Exercise requirements — Return only the number of lines in the data below where the word "Test" appears.

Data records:
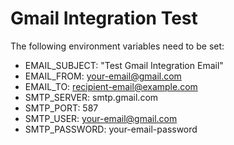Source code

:# Gmail Integration Test
The following environment variables need to be set:
- EMAIL_SUBJECT: "Test Gmail Integration Email"
- EMAIL_FROM: your-email@gmail.com
- EMAIL_TO: recipient-email@example.com
- SMTP_SERVER: smtp.gmail.com
- SMTP_PORT: 587
- SMTP_USER: your-email@gmail.com
- SMTP_PASSWORD: your-email-password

Result — 2